HIGH SPATIAL-RESOLUTION PROVENANCE DISCRIMINATION OF SILICICLASTIC MARKER BEDS OF THE WILKINS PEAK MEMBER OF THE EOCENE GREEN RIVER FORMATION, WYOMING

The fluvial rock record is key to understanding ancient fluvial processes, sediment transport and dispersal, the influences of tectonics, and the effects of deep-time climate changes on landscapes. Obtaining this information is challenging, however, due to the low temporal resolution and difficulty in lateral correlation that is typical of fluvial deposits. We examined a series of nine well-dated, laterally-continuous fluvial bedsets within the Wilkins Peak Member of the Green River Formation that offer an unprecedented opportunity to monitor the dynamic evolution of a megafan distributary network at ~100 ky temporal resolution based on previous radioisotopic dating of volcanic tuffs contained in interfingering lacustrine facies. Changes in megafan dynamics were elucidated via sedimentary provenance, based on exposures in the southeastern Bridger basin. We used a handheld XRF device to measure elemental concentrations of more than 1000 samples, which were compared to petrographic point counts and an existing database of detrital zircon (DZ) ages.

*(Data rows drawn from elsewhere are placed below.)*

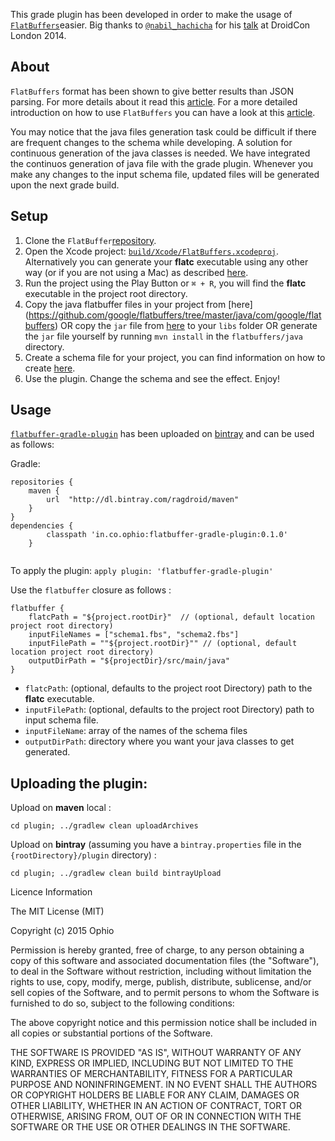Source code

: This grade plugin has been developed in order to make the usage of [`FlatBuffers`](https://github.com/google/flatbuffers)easier. Big thanks to [`@nabil_hachicha`](https://twitter.com/nabil_hachicha) for his [talk](https://skillsmatter.com/skillscasts/5984-build-your-gradle-plugin#video) at DroidCon London 2014.

## About
`FlatBuffers` format has been shown to give better results than JSON parsing. For more details about it read this [article](https://code.facebook.com/posts/872547912839369/improving-facebook-s-performance-on-android-with-flatbuffers/). For a more detailed introduction on how to use `FlatBuffers` you can have a look at this [article](http://frogermcs.github.io/flatbuffers-in-android-introdution/). 

You may notice that the java files generation task could be difficult if there are frequent changes to the schema while developing. A solution for continuous generation of the java classes is needed. We have integrated the continuos generation of java file with the grade plugin. Whenever you make any changes to the input schema file, updated files will be generated upon the next grade build.

## Setup

1. Clone the `FlatBuffer`[repository](https://github.com/google/flatbuffers). 
2. Open the Xcode project: [`build/Xcode/FlatBuffers.xcodeproj`](https://github.com/google/flatbuffers/tree/master/build/Xcode/FlatBuffers.xcodeproj). Alternatively you can generate your **flatc** executable using any other way (or if you are not using a Mac) as described [here](https://google.github.io/flatbuffers/index.html).
3. Run the project using the Play Button or `⌘ + R`, you will find the **flatc** executable in the project root directory.
4. Copy the java flatbuffer files in your project from [here] (https://github.com/google/flatbuffers/tree/master/java/com/google/flatbuffers) OR copy the `jar` file from [here](app/libs/) to your `libs` folder OR generate the `jar` file yourself by running `mvn install` in the `flatbuffers/java` directory.
5. Create a schema file for your project, you can find information on how to create [here](https://google.github.io/flatbuffers/md__schemas.html).
6. Use the plugin. Change the schema and see the effect. Enjoy!

## Usage

[`flatbuffer-gradle-plugin`](plugin/) has been uploaded on [bintray](https://bintray.com/ophio/maven/flatbuffer-gradle-plugin/_latestVersion) and can be used as follows:

Gradle:

```
repositories {
    maven {
        url  "http://dl.bintray.com/ragdroid/maven" 
    }
}
dependencies {
        classpath 'in.co.ophio:flatbuffer-gradle-plugin:0.1.0'
    }
    
```
To apply the plugin: `apply plugin: 'flatbuffer-gradle-plugin'`

Use the `flatbuffer` closure as follows :

```
flatbuffer {
    flatcPath = "${project.rootDir}"  // (optional, default location project root directory)
    inputFileNames = ["schema1.fbs", "schema2.fbs"]
    inputFilePath = ""${project.rootDir}"" // (optional, default location project root directory)
    outputDirPath = "${projectDir}/src/main/java"
}
```

* `flatcPath`: (optional, defaults to the project root Directory) path to the **flatc** executable.
* `inputFilePath`: (optional, defaults to the project root Directory) path to input schema file.
* `inputFileName`: array of the names of the schema files
* `outputDirPath`: directory where you want your java classes to get generated.

## Uploading the plugin:

Upload on **maven** local :

```
cd plugin; ../gradlew clean uploadArchives
```

Upload on **bintray** (assuming you have a `bintray.properties` file in the `{rootDirectory}/plugin` directory) : 

```
cd plugin; ../gradlew clean build bintrayUpload
```
Licence Information

The MIT License (MIT)

Copyright (c) 2015 Ophio

Permission is hereby granted, free of charge, to any person obtaining a copy of this software and associated documentation files (the "Software"), to deal in the Software without restriction, including without limitation the rights to use, copy, modify, merge, publish, distribute, sublicense, and/or sell copies of the Software, and to permit persons to whom the Software is furnished to do so, subject to the following conditions:

The above copyright notice and this permission notice shall be included in all copies or substantial portions of the Software.

THE SOFTWARE IS PROVIDED "AS IS", WITHOUT WARRANTY OF ANY KIND, EXPRESS OR IMPLIED, INCLUDING BUT NOT LIMITED TO THE WARRANTIES OF MERCHANTABILITY, FITNESS FOR A PARTICULAR PURPOSE AND NONINFRINGEMENT. IN NO EVENT SHALL THE AUTHORS OR COPYRIGHT HOLDERS BE LIABLE FOR ANY CLAIM, DAMAGES OR OTHER LIABILITY, WHETHER IN AN ACTION OF CONTRACT, TORT OR OTHERWISE, ARISING FROM, OUT OF OR IN CONNECTION WITH THE SOFTWARE OR THE USE OR OTHER DEALINGS IN THE SOFTWARE.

Principal component analysis of XRF results and synoptic maps of each bed define several distinct chemofacies that correspond well to DZ populations and modal mineral composition. Siliciclastic bedsets in the center of the basin contain Al-, K- and Rb-rich arkosic sandstone sourced from the Aspen paleoriver, which drained Yavapai-Mazatzal basement exposed along the northwestern slopes of the Rocky Mountains in Colorado. These interfinger with quartzose sandstone sourced from the Uinta Uplift along the southern margin of the basin, and with sublithic sandstone sourced predominantly from Paleozoic and Mesozoic strata exposed in the Sevier fold-thrust belt to the west. Synoptic reconstructions of sandstone composition across each of the nine beds show that distributary lobes migrated laterally on the 2-8 km scale from bed to bed. They also reveal a long-term basinward advance of the distributary networks corresponding to the Uinta Uplift and fold-thrust belt sources, and reciprocal retreat of distributaries of the Aspen paleoriver.